When I was awarded the Fusion Fund from Help Musicians UK to bring music triggered epilepsy to life, my first reaction was delight. Then the panic set in. How on earth was I going to actually do it? Writing about such a deeply traumatic experience was much easier said than done. Long scribbling sessions on the backs of envelopes and napkins followed. In the tour bus, backstage, on the bus, on the loo….it really was a massive ideas dump.
Once the dragoncats made their appearance, though, the short story seemed to write itself. And once the short story was there, and the roborecorder was born, the music just happened. It’s been nearly three years since David, Adam, Dan, Cat and I gathered around a dusty old TV screen in a far flung corner of Acton and made INNERVATE! Now after more than a little procrastination it’s out in the world- just yesterday INNERVATE was featured in none other than Insider magazine!
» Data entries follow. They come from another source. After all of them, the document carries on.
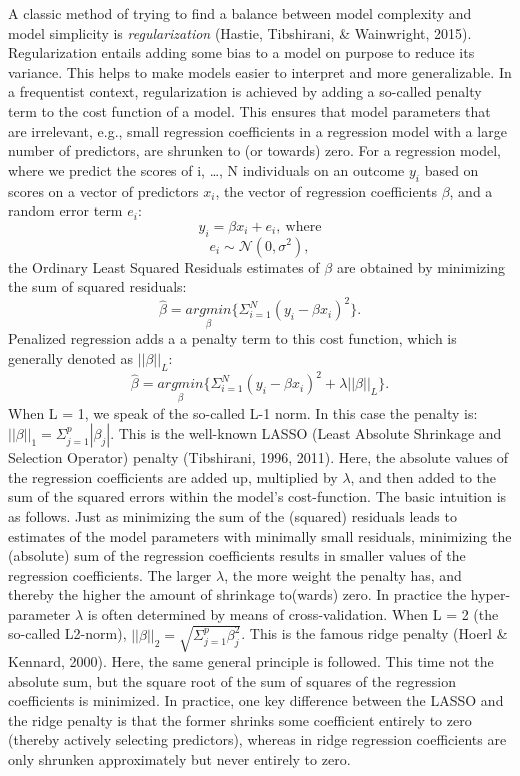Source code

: \documentclass[
  man, donotrepeattitle,floatsintext]{apa6}
\begin{document}
A classic method of trying to find a balance between model complexity and model simplicity is \emph{regularization} (Hastie, Tibshirani, \& Wainwright, 2015). Regularization entails adding some bias to a model on purpose to reduce its variance. This helps to make models easier to interpret and more generalizable. In a frequentist context, regularization is achieved by adding a so-called penalty term to the cost function of a model. This ensures that model parameters that are irrelevant, e.g., small regression coefficients in a regression model with a large number of predictors, are shrunken to (or towards) zero. For a regression model, where we predict the scores of i, \ldots, N individuals on an outcome \(y_i\) based on scores on a vector of predictors \(x_i\), the vector of regression coefficients \(\beta\), and a random error term \(e_i\):
\[y_i = \beta x_i + e_i, \ \text{where} \]
\[e_i \sim \mathcal{N}(0, \sigma^2), \]
the Ordinary Least Squared Residuals estimates of \(\beta\) are obtained by minimizing the sum of squared residuals:
\[ \hat{\beta} = \underset{\beta}{argmin} \{ \Sigma_{i=1}^N(y_i - \beta x_{i} )^2 \}.\] Penalized regression adds a a penalty term to this cost function, which is generally denoted as \(||\beta||_L\):
\[ \hat{\beta} = \underset{\beta}{argmin} \{ \Sigma_{i=1}^N(y_i - \beta x_{i} )^2 + \lambda ||\beta||_{L} \}.\]
When L = 1, we speak of the so-called L-1 norm. In this case the penalty is: \(||\beta||_1 = \Sigma_{j=1}^p |\beta_j|\). This is the well-known LASSO (Least Absolute Shrinkage and Selection Operator) penalty (Tibshirani, 1996, 2011). Here, the absolute values of the regression coefficients are added up, multiplied by \(\lambda\), and then added to the sum of the squared errors within the model's cost-function. The basic intuition is as follows. Just as minimizing the sum of the (squared) residuals leads to estimates of the model parameters with minimally small residuals, minimizing the (absolute) sum of the regression coefficients results in smaller values of the regression coefficients. The larger \(\lambda\), the more weight the penalty has, and thereby the higher the amount of shrinkage to(wards) zero. In practice the hyper-parameter \(\lambda\) is often determined by means of cross-validation. When L = 2 (the so-called L2-norm), \(||\beta||_2 = \sqrt{\Sigma_{j=1}^p \beta_j^2}\). This is the famous ridge penalty (Hoerl \& Kennard, 2000). Here, the same general principle is followed. This time not the absolute sum, but the square root of the sum of squares of the regression coefficients is minimized. In practice, one key difference between the LASSO and the ridge penalty is that the former shrinks some coefficient entirely to zero (thereby actively selecting predictors), whereas in ridge regression coefficients are only shrunken approximately but never entirely to zero.
\end{document}

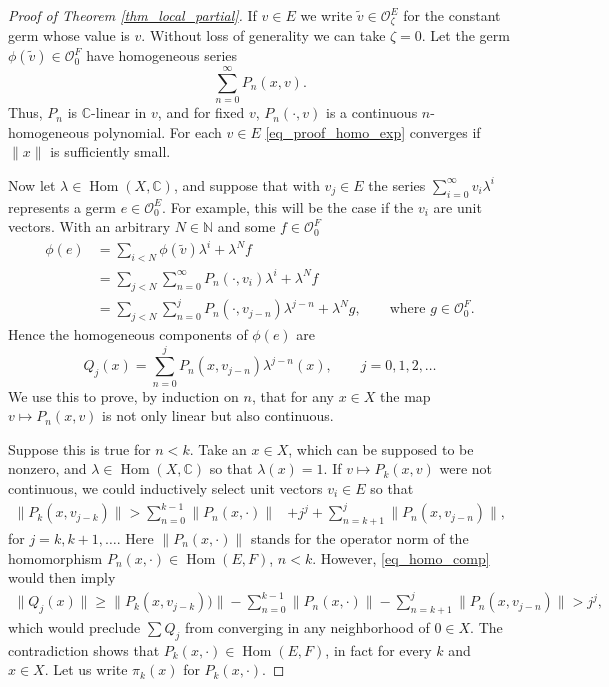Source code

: \documentclass{amsart}
\numberwithin{equation}{section}
\theoremstyle{definition}
\theoremstyle{plain}
\theoremstyle{remark}
\begin{document}
\begin{proof}[Proof of Theorem \ref{thm_local_partial}]
If $v\in E$ we write $\tilde v\in{\ensuremath{\mathcal{{O}}}}^{E}_\zeta$ for the constant germ
whose value is $v$. Without loss of generality we can take $\zeta=0$.
Let the germ $\phi(\tilde v)\in{\ensuremath{\mathcal{{O}}}}^F_0$ have homogeneous series
\begin{equation} \label{eq_proof_homo_exp}
	\sum_{n=0}^\infty P_n(x,v).
\end{equation}
Thus, $P_n$ is $\mathbb{C}$-linear in $v$, and for fixed $v$, $P_n(\cdot,v)$
is a continuous $n$-homogeneous polynomial. For each 
$v\in E$ \eqref{eq_proof_homo_exp} converges if $\|x\|$ is sufficiently small.

Now let $\lambda\in {{\mathop{\mathrm{Hom}}}}(X,\mathbb{C})$, and suppose that with 
$v_j\in E$ the series $\sum_{i=0}^\infty v_i\lambda^i$ represents
a germ $e\in{\ensuremath{\mathcal{{O}}}}^{E}_0$.
For example, this will be the case if the $v_i$ are unit vectors. 
With an arbitrary $N\in\mathbb{N}$ and some $f\in{\ensuremath{\mathcal{{O}}}}^F_0$
\begin{align*}
	\phi(e)	&=\sum_{i<N} \phi(\tilde v)\lambda^i+\lambda^N f\\
		&=\sum_{j<N} \sum_{n=0}^\infty 
			P_n(\cdot,v_i)\lambda^i+\lambda^Nf\\
		&=\sum_{j<N}\sum_{n=0}^j P_n(\cdot,v_{j-n})\lambda^{j-n}
			+\lambda^Ng, \qquad\text{where }g\in{\ensuremath{\mathcal{{O}}}}^{F}_0.
\end{align*}
Hence the homogeneous components of $\phi(e)$ are 
\begin{equation}\label{eq_homo_comp}
Q_j(x)=\sum_{n=0}^j P_n(x,v_{j-n})\lambda^{j-n}(x), \qquad j=0,1,2,\ldots
\end{equation}
We use this to prove, by induction on $n$, that for any $x\in X$ the map
$v\mapsto P_n(x,v)$ is not only linear but also continuous.

Suppose this is true for $n<k$. Take an $x\in X$, which can be supposed to be
nonzero, and $\lambda\in{{\mathop{\mathrm{Hom}}}}(X,\mathbb{C})$ so that $\lambda(x)=1$.
If $v\mapsto P_k(x,v)$ were not continuous, we could inductively select
unit vectors $v_i\in E$ so that
\[
	\begin{split}
	\|P_k(x,v_{j-k})\| > 
		\sum_{n=0}^{k-1}
		\|P_n(x,\cdot)\| & +j^j
		+\sum_{n=k+1}^j \|P_n(x,v_{j-n})\| ,
	\end{split}
\]
for $j=k,k+1,\ldots$. Here $\|P_n(x,\cdot)\|$ stands for the operator
norm of the homomorphism $P_n(x,\cdot)\in {{\mathop{\mathrm{Hom}}}}(E,F)$, $n<k$.
However, \eqref{eq_homo_comp} would then imply
\[
\begin{split}
\|Q_j(x)\|\geq 
	\|P_k(x,v_{j-k}) )\| 
	-\sum_{n=0}^{k-1}\|P_n(x,\cdot)\| 
	-\sum_{n=k+1}^j \|P_n(x,v_{j-n})\|  
	>j^j,
\end{split}
\]
which would preclude $\sum Q_j$ from converging in any neighborhood of $0\in X$.
The contradiction shows that $P_k(x,\cdot)\in{{\mathop{\mathrm{Hom}}}}(E,F)$, in fact for every
$k$ and $x\in X$.
Let us write $\pi_k(x)$ for $P_k(x,\cdot)$.


\end{proof}
\end{document}
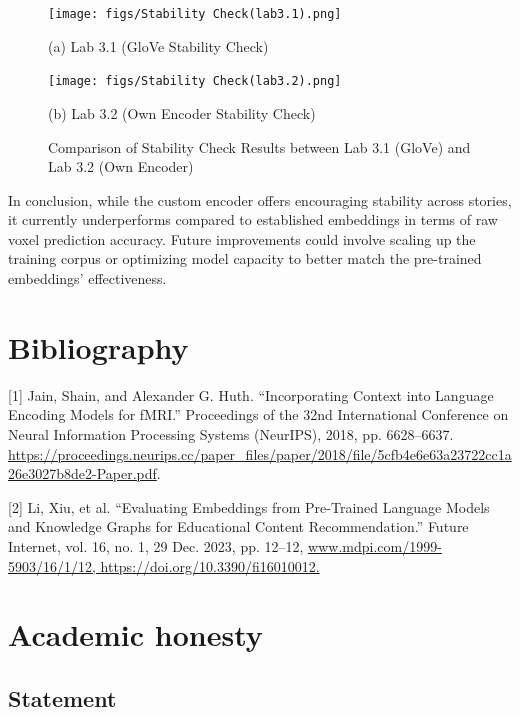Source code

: \documentclass[11pt,letterpaper]{article}
\begin{document}
\begin{figure}[H]
\centering
\begin{minipage}{0.48\textwidth}
    \centering
    \texttt{[image: figs/Stability Check(lab3.1).png]}
    \caption*{(a) Lab 3.1 (GloVe Stability Check)}
\end{minipage}
\hfill
\begin{minipage}{0.48\textwidth}
    \centering
    \texttt{[image: figs/Stability Check(lab3.2).png]}
    \caption*{(b) Lab 3.2 (Own Encoder Stability Check)}
\end{minipage}
\caption{Comparison of Stability Check Results between Lab 3.1 (GloVe) and Lab 3.2 (Own Encoder)}
\label{fig:stability_comparison}
\end{figure}

In conclusion, while the custom encoder offers encouraging stability across stories, it currently underperforms compared to established embeddings in terms of raw voxel prediction accuracy. Future improvements could involve scaling up the training corpus or optimizing model capacity to better match the pre-trained embeddings' effectiveness.

\newpage
\sloppy
\section{Bibliography}

[1] Jain, Shain, and Alexander G. Huth. “Incorporating Context into Language Encoding Models for fMRI.” Proceedings of the 32nd International Conference on Neural Information Processing Systems (NeurIPS), 2018, pp. 6628–6637. \url{https://proceedings.neurips.cc/paper_files/paper/2018/file/5cfb4e6e63a23722cc1a26e3027b8de2-Paper.pdf}.

[2] Li, Xiu, et al. “Evaluating Embeddings from Pre-Trained Language Models and Knowledge Graphs for Educational Content Recommendation.” Future Internet, vol. 16, no. 1, 29 Dec. 2023, pp. 12–12, \url{www.mdpi.com/1999-5903/16/1/12, https://doi.org/10.3390/fi16010012.}

\appendix

\vspace{1em} %
\section{Academic honesty}

\vspace{1em} %
\subsection{Statement}
\vspace{0.5em} %
\end{document}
So how did we make it? INNERVATE was improvised in one take. We had such a limited time window to get everyone in one room, and because of the complexity of the setup, with the music and visuals being improvised live together at the same time, we only had time to do three takes. This is the second. My epilepsy means that I can’t always control what I play, so it was really important to me that the music incorporated that vulnerability and loss of control. For that reason we didn’t make any edits to the recordings, they were mixed as is. I suppose that mirrors the way everything happened in real life- my story was constructed over many years, layered and reformed with each passing day, but music is always just a single moment in time, people coming together and making something magical.
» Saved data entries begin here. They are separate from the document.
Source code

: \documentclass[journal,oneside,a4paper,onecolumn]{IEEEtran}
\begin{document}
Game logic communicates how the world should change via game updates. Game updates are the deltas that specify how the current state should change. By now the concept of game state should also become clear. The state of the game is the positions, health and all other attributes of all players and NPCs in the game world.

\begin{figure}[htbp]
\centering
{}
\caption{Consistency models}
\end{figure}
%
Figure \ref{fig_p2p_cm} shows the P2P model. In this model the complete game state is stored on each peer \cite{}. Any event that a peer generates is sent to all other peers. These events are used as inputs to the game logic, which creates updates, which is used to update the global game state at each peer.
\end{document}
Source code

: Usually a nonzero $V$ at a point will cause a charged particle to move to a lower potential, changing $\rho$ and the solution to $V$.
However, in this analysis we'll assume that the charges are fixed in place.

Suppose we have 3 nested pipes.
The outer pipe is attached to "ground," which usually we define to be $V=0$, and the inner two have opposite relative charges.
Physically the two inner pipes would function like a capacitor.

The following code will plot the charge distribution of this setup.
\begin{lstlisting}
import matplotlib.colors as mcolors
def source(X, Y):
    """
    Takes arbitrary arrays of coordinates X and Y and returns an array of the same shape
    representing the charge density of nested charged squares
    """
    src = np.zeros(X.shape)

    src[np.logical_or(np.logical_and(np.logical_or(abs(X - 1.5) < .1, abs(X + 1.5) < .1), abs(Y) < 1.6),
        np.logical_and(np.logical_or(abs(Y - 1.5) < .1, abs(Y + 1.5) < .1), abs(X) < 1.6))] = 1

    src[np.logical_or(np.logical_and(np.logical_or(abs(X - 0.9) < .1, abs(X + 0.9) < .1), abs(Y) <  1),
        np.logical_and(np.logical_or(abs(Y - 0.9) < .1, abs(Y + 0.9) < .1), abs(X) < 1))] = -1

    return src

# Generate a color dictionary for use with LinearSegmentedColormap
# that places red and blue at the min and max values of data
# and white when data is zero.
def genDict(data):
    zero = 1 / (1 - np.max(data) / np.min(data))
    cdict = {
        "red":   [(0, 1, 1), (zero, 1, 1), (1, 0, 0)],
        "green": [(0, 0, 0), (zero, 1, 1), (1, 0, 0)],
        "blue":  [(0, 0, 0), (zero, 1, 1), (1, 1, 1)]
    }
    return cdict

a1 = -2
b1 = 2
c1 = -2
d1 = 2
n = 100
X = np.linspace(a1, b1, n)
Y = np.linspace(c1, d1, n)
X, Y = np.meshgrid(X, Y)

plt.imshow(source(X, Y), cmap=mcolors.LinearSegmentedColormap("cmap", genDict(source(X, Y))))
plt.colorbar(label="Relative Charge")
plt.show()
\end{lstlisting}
It was such a proud moment when the Manchester Museum of Science and Industry decided to feature the roborecorder. I’m so grateful to them for giving me the push to put this music out into the world. Reading the review of the premiere on York Calling touched my heart- it felt like they really understood and connected with what we were doing that day back in 2020. For me that’s what a recording is all about. Turn it on and by the simple act of listening you can travel back in time to be in the room with us, hear the sounds we heard and feel the emotions we felt. And know that it’s possible to make something beautiful out of imperfections and disasters and plastic recorders.
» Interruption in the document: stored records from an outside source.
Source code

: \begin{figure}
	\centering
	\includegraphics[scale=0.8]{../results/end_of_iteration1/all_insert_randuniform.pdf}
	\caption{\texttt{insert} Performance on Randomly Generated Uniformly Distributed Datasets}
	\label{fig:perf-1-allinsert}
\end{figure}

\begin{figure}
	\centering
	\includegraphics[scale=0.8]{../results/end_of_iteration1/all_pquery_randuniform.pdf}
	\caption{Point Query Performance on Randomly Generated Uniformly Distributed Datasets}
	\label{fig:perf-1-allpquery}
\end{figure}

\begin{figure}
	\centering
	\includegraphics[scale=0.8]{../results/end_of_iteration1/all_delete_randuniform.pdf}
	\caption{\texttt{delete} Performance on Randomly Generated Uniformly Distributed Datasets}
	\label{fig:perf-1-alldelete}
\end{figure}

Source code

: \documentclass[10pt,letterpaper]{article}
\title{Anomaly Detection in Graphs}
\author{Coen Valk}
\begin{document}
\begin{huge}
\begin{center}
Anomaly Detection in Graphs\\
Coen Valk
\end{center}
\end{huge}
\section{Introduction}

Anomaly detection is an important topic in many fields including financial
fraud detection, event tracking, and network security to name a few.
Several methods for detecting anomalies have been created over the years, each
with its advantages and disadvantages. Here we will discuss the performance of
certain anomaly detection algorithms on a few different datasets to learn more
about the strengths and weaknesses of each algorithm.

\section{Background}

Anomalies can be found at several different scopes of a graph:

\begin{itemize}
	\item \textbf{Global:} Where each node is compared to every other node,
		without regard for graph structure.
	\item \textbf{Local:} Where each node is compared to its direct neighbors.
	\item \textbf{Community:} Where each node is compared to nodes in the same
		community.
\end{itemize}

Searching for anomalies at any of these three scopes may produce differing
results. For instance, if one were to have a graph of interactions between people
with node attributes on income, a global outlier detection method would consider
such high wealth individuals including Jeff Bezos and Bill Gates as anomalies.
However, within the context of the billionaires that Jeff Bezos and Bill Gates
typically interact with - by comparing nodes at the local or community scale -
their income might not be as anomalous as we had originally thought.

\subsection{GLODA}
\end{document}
Thank you so much to all of the people who gave a piece of their heart to INNERVATE- DRP, my creative soulmate, Adam for monster drumming and banter, Cat for transforming the story into bright colours and swooping shapes, Dan for the moving picture magic, Adie for recording it all so beautifully as it happened and David for the studio polish. It feels like there is a fragment of my soul now out in the world for everyone to see so I really hope that you enjoy it. Thanks so much for experiencing INNERVATE with me.